* The input *
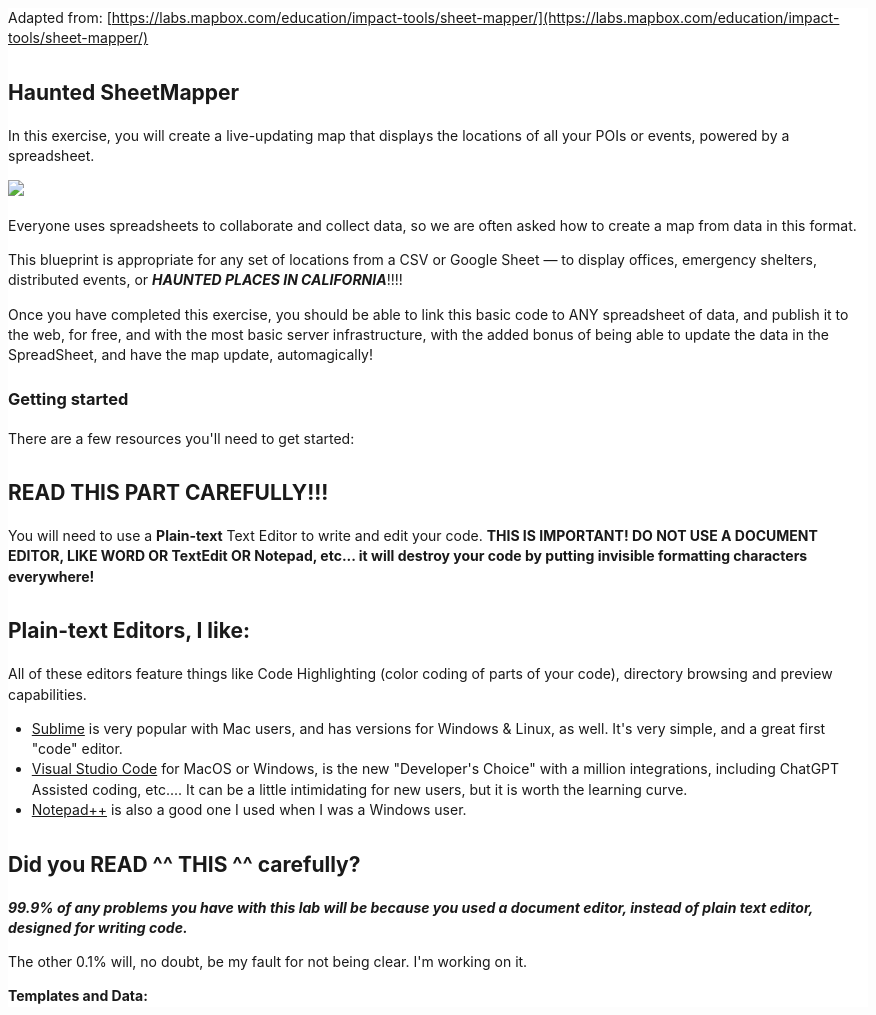 Adapted from: [https://labs.mapbox.com/education/impact-tools/sheet-mapper/](https://labs.mapbox.com/education/impact-tools/sheet-mapper/)

## Haunted SheetMapper

In this exercise, you will create a live-updating map that displays the locations of all your POIs or events, powered by a spreadsheet.

![](images/Haunted_Sheetmapper-faf1c17d.png)

Everyone uses spreadsheets to collaborate and collect data, so we are often asked how to create a map from data in this format.

This blueprint is appropriate for any set of locations from a CSV or Google Sheet — to display offices, emergency shelters, distributed events, or _**HAUNTED PLACES IN CALIFORNIA**_!!!!

Once you have completed this exercise, you should be able to link this basic code to ANY spreadsheet of data, and publish it to the web, for free, and with the most basic server infrastructure, with the added bonus of being able to update the data in the SpreadSheet, and have the map update, automagically!

### Getting started

There are a few resources you'll need to get started:

## READ THIS PART CAREFULLY!!!

You will need to use a **Plain-text** Text Editor to write and edit your code.‍ **THIS IS IMPORTANT! DO NOT USE A DOCUMENT EDITOR, LIKE WORD OR TextEdit OR Notepad, etc... it will destroy your code by putting invisible formatting characters everywhere!**

## Plain-text Editors, I like:

All of these editors feature things like Code Highlighting (color coding of parts of your code), directory browsing and preview capabilities.

* [Sublime](https://www.sublimetext.com/) is very popular with Mac users, and has versions for Windows & Linux, as well. It's very simple, and a great first "code" editor.
* [Visual Studio Code](https://code.visualstudio.com/) for MacOS or Windows, is the new "Developer's Choice" with a million integrations, including ChatGPT Assisted coding, etc.... It can be a little intimidating for new users, but it is worth the learning curve.
* [Notepad++](https://notepad-plus-plus.org/downloads/) is also a good one I used when I was a Windows user.

## Did you READ ^^ THIS ^^ carefully?

***99.9% of any problems you have with this lab will be because you used a document editor, instead of plain text editor, designed for writing code.***

The other 0.1% will, no doubt, be my fault for not being clear. I'm working on it.

**Templates and Data:**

* About this task *
Copy out the lines beginning at the one that contains "Everyone uses spreadsheets". Stop at the final line of the data, and include it.

* Task response *
Everyone uses spreadsheets to collaborate and collect data, so we are often asked how to create a map from data in this format.

This blueprint is appropriate for any set of locations from a CSV or Google Sheet — to display offices, emergency shelters, distributed events, or _**HAUNTED PLACES IN CALIFORNIA**_!!!!

Once you have completed this exercise, you should be able to link this basic code to ANY spreadsheet of data, and publish it to the web, for free, and with the most basic server infrastructure, with the added bonus of being able to update the data in the SpreadSheet, and have the map update, automagically!

### Getting started

There are a few resources you'll need to get started:

## READ THIS PART CAREFULLY!!!

You will need to use a **Plain-text** Text Editor to write and edit your code.‍ **THIS IS IMPORTANT! DO NOT USE A DOCUMENT EDITOR, LIKE WORD OR TextEdit OR Notepad, etc... it will destroy your code by putting invisible formatting characters everywhere!**

## Plain-text Editors, I like:

All of these editors feature things like Code Highlighting (color coding of parts of your code), directory browsing and preview capabilities.

* [Sublime](https://www.sublimetext.com/) is very popular with Mac users, and has versions for Windows & Linux, as well. It's very simple, and a great first "code" editor.
* [Visual Studio Code](https://code.visualstudio.com/) for MacOS or Windows, is the new "Developer's Choice" with a million integrations, including ChatGPT Assisted coding, etc.... It can be a little intimidating for new users, but it is worth the learning curve.
* [Notepad++](https://notepad-plus-plus.org/downloads/) is also a good one I used when I was a Windows user.

## Did you READ ^^ THIS ^^ carefully?

***99.9% of any problems you have with this lab will be because you used a document editor, instead of plain text editor, designed for writing code.***

The other 0.1% will, no doubt, be my fault for not being clear. I'm working on it.

**Templates and Data:**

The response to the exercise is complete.